The FTSE-100 firm hiked its total dividend by 20 percent, handing out a combined 56 million pounds ($89 million) to co-founders Peter Hargreaves and Stephen Lansdown for the year and showing its confidence in absorbing the cost of new regulations.
British fund managers have had a torrid year, with financial markets roiled by the country's slide back into recession and the euro zone debt crisis, and the prospect of tougher regulation in the wake of investment mis-selling scandals.
"Our projections are that we will be able to ... continue running the business profitably and growing the profits of the business as before, but the work involved is huge," Peter Hargreaves told Reuters on Wednesday, referring to new rules, such as requirements for higher levels of professional qualification and replacing commission-based selling with fees.
At 0900 GMT, Hargreaves Lansdown shares were up 0.4 percent, outperforming a weaker FTSE-100 index.
Profit before tax rose 21 percent to 152.8 million pounds in the year ended June on a 15 percent increase in revenue to 238.7 million pounds.
The numbers beat market forecasts which averaged 149 million pounds for profits and 234 million pounds for revenues, according to Thomson Reuters data.
Analysts attributed the robust earnings in part to the breadth of the company's product range.
"There are many 'me too' platforms that have emerged in recent years but none have the depth and breadth of the Hargreaves offering," Peel Hunt analysts said.
The company said cost control was also a key contributor.
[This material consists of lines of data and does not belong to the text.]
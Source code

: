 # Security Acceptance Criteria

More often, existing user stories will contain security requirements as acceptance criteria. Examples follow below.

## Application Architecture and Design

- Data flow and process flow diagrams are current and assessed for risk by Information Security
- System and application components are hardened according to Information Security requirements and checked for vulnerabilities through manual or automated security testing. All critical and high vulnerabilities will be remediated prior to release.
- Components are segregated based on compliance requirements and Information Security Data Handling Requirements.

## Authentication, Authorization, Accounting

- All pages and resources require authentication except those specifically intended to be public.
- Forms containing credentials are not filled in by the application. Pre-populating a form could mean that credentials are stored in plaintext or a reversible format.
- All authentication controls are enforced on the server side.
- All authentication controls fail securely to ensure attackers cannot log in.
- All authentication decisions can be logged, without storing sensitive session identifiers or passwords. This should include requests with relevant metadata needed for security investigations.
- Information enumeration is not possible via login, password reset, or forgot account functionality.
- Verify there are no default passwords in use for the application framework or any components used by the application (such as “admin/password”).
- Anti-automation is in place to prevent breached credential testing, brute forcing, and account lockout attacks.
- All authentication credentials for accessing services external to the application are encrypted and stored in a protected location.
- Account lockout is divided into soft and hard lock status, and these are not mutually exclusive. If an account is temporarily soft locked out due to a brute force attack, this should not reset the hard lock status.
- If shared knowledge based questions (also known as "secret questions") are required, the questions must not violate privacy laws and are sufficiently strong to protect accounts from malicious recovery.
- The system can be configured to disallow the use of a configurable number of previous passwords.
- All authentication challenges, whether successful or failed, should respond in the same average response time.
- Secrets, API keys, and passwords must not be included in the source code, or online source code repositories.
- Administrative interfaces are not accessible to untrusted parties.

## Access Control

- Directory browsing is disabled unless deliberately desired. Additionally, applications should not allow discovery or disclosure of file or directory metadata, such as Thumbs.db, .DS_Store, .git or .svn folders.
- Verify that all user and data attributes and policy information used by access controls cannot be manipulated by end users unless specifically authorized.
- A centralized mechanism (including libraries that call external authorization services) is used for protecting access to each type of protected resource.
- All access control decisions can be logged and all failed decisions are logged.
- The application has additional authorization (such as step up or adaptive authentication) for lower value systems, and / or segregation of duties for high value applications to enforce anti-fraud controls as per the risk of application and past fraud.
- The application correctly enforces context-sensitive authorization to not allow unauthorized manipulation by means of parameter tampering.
Net operating expenses increased 6 percent as its efforts to restrain rising staff and administrative costs largely offset the impact of a 30 percent hike in its contributions to an industry compensation scheme.
In spite of ongoing growth earnings growth, however, sluggish stock markets caused the rate of new business to slow.
While assets under administration grew 7 percent over the period to 26.3 billion pounds, net business inflows of 3.2 billion pounds were 9 percent lower than the previous year.
"This year, the succour of a stock market rise disappeared... All in all it is not surprising that the general retail investment market fared badly," the company said.
The firm lifted its final dividend 27 percent to 10.65 pence and raised a special dividend 15 percent to 6.84 pence. The total dividend is up 20 percent for the full year to 22.59 pence per share.
Peter Hargreaves, who co-founded the firm in 1981, remains its largest shareholder with a 32 percent stake, entitling him to 34 million pounds in dividend payments for the year.
The firm also said co-founder and second-largest shareholder Stephen Lansdown, who owns a fifth of the company and has served as a non executive director for two years, will be stepping down from the board.
Analysts at Citi said they did not see any operational impact "but note that Mr. Lansdown will no longer be constrained by director dealing timing constraints if he wishes to dispose of stock in the future."
Hargreaves said he has no plans to reduce his own stake.
"I have no need of the money and to be honest I find it easier to leave it where it is than having the hassle of knowing what to do with it if I took some out. To me the thought of selling any shares is definitely not on my agenda," he said.